51. The method of claim 49 or 50, wherein the antibody is capable of inhibiting the interaction between an ILT2 polypeptide and HLA-G and/or HLA-A2 expressed on the surface of a cell.

52. The method of claims 49-51, wherein the antibody does not bind to any of wild-type human ILT1, ILT4, ILT5, or ILT6 proteins.

53. The method of claims 49-52, wherein the antibody is the antibody of claims 1-41.

54. In a method of treating a tumor in a human subject by administering an antibody that binds a tumor-associated antigen and mediates ADCC, the improvement comprising further administering to the subject an effective amount of the antibody of any one of claims 1 to 41 or the composition of claim 43.

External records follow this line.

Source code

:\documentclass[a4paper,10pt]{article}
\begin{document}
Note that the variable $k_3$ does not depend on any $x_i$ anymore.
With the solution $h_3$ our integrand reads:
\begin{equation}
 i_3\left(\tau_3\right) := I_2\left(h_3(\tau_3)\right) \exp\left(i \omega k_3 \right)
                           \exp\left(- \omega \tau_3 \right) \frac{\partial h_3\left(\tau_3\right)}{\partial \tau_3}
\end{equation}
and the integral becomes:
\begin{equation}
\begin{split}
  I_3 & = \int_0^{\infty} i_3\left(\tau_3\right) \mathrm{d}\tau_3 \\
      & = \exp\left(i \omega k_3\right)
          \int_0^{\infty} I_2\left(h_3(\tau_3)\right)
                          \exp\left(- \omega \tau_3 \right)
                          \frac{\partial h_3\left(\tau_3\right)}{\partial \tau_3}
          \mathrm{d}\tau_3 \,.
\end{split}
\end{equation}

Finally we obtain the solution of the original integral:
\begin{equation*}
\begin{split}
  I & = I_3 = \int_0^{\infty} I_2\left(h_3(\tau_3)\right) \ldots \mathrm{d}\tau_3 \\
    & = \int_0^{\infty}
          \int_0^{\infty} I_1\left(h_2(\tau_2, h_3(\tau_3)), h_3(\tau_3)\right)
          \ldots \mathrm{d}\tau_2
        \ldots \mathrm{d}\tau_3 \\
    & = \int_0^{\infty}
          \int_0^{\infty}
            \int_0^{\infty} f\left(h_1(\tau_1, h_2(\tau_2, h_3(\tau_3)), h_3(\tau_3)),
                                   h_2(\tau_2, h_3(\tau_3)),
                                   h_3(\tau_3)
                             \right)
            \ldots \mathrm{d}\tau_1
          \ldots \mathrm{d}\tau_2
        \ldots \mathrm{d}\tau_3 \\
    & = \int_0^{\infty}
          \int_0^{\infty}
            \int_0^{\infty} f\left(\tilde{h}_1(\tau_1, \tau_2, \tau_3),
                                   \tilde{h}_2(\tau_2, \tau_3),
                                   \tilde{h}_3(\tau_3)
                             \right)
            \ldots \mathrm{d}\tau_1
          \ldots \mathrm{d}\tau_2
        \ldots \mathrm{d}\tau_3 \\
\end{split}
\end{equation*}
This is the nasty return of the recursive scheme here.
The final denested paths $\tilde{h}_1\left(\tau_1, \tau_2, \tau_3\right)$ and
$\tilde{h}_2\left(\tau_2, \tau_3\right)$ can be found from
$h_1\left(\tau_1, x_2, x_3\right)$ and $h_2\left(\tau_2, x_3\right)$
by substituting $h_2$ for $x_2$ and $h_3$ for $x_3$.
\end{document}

55. A method of treating a tumor in a human subject, the treatment comprising administering to the subject an effective amount of each of: (a) means for inducing NK cell-mediated ADCC of tumor cells, and (b) means for neutralizing the inhibitory activity of human ILT2 domain protein without binding to the human Fc γ receptor CD 16A.

56. In a method of treating a tumor in a human subject by administering an agent or treatment that neutralizes the inhibitory activity of a human ILT2 domain protein, the improvement comprising administering to the subject an effective amount of a means for binding: (i) an epitope within a segment of amino acid residues of the ILT2 polypeptide defined by the sequence set forth in SEQ ID NO:55 or 56.

57. A method for treating or preventing a disease cancer in a patient in need thereof, the method comprising administering to the patient an effective amount of the antibody of any one of claims 1-41 or the composition of claim 43.

58. The method of claim 523, wherein the tumor or cancer is urothelial cancer, Head and Neck Squamous Cell Carcinoma (HNSCC), NSCLC, renal cell carcinoma, or ovarian cancer.

59. The method of claims 49 to 53, wherein the individual has a tumor characterized by NK and/or CD 8T cells expressing ILT2, optionally wherein the cells have a high level of ILT2 expressed on their surface.

60. A method for stimulating an adaptive immune response in a subject having cancer, optionally a method for stimulating a CD8+ T cell response in a subject having cancer, the method comprising administering to the subject an effective amount of an antibody of any one of claims 1 to 41 or a composition of claim 43.

61. A method for modulating the activity of monocyte derived cells and/or lymphocytes, optionally NK cells and/or CD8+ T cells, in a subject having cancer, the method comprising administering to the subject an effective amount of an antibody of any one of claims 1 to 41 or a composition of claim 43.

62. A method for selecting a subject having a cancer responsive to treatment with the antibody of any one of claims 1 to 41 or the composition of claim 43, the method comprising: determining whether the cancer cells of the subject express HLA-A2 and/or HLA-G, expression of HLA-A2 and/or HLA-G being indicative of a responsive subject; and optionally further administering to a responsive subject an antibody according to any one of claims 1 to 41 or a composition according to claim 43.